What you should do:
Both the line containing "GeoSnap is a" and the line containing "### ***Project Planning***" belong to the span. Output exactly that span from the listing below, and nothing outside it.

═══

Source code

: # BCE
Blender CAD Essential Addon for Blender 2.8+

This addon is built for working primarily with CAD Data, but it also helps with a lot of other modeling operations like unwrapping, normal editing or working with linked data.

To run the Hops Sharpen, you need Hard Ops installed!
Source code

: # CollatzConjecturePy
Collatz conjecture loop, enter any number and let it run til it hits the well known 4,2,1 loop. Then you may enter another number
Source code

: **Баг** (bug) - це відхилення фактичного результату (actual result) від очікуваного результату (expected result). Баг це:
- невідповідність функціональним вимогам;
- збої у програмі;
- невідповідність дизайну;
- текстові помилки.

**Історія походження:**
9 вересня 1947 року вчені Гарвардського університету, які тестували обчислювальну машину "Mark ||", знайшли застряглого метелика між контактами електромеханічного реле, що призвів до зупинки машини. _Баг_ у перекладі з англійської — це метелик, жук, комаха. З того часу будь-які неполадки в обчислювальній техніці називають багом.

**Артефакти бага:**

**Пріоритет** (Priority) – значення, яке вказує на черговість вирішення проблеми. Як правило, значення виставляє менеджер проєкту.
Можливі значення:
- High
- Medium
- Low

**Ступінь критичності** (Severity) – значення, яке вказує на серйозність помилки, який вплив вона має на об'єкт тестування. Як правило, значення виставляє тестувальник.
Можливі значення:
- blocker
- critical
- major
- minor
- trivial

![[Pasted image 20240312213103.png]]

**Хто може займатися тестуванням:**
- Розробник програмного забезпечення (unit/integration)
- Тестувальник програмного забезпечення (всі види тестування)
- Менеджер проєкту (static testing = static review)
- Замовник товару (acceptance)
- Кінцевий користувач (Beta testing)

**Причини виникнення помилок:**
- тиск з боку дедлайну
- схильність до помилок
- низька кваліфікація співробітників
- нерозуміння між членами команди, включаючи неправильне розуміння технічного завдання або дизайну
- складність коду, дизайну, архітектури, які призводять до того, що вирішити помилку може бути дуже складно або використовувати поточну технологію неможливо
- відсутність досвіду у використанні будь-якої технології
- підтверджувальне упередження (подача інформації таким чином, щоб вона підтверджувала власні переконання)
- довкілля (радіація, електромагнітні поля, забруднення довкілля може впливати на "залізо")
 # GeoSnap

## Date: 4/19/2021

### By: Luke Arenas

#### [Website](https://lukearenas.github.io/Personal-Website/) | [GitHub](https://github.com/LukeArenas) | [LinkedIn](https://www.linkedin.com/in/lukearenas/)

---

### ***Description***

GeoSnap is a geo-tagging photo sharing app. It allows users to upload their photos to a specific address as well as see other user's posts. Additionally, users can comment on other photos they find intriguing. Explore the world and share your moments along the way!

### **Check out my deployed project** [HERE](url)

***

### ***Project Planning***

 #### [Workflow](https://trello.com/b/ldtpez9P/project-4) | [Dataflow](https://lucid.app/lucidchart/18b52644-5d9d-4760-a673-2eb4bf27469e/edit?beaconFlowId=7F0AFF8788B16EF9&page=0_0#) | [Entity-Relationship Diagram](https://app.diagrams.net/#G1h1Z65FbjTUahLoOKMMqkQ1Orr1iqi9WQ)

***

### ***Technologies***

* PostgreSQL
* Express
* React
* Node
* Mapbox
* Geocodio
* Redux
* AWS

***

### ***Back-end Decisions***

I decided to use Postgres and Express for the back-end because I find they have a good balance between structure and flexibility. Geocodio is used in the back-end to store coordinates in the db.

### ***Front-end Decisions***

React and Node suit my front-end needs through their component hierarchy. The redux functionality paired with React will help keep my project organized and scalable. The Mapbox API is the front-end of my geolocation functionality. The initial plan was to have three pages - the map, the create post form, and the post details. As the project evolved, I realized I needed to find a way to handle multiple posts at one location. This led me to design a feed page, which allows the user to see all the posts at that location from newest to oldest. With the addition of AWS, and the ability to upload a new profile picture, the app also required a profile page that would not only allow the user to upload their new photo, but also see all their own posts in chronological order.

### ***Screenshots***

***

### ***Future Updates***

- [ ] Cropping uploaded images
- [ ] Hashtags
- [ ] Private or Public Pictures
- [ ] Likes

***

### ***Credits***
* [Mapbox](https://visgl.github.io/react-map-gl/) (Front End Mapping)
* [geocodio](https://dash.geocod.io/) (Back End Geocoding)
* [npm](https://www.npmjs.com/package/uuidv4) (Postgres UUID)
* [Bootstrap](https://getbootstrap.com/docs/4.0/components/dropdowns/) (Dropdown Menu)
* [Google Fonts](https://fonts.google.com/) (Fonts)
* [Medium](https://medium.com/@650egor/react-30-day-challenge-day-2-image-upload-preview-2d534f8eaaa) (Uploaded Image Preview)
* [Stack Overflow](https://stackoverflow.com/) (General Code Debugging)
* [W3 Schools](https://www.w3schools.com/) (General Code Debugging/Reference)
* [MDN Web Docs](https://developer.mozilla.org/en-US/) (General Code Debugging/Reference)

═══

Answer section:
GeoSnap is a geo-tagging photo sharing app. It allows users to upload their photos to a specific address as well as see other user's posts. Additionally, users can comment on other photos they find intriguing. Explore the world and share your moments along the way!

### **Check out my deployed project** [HERE](url)

***

### ***Project Planning***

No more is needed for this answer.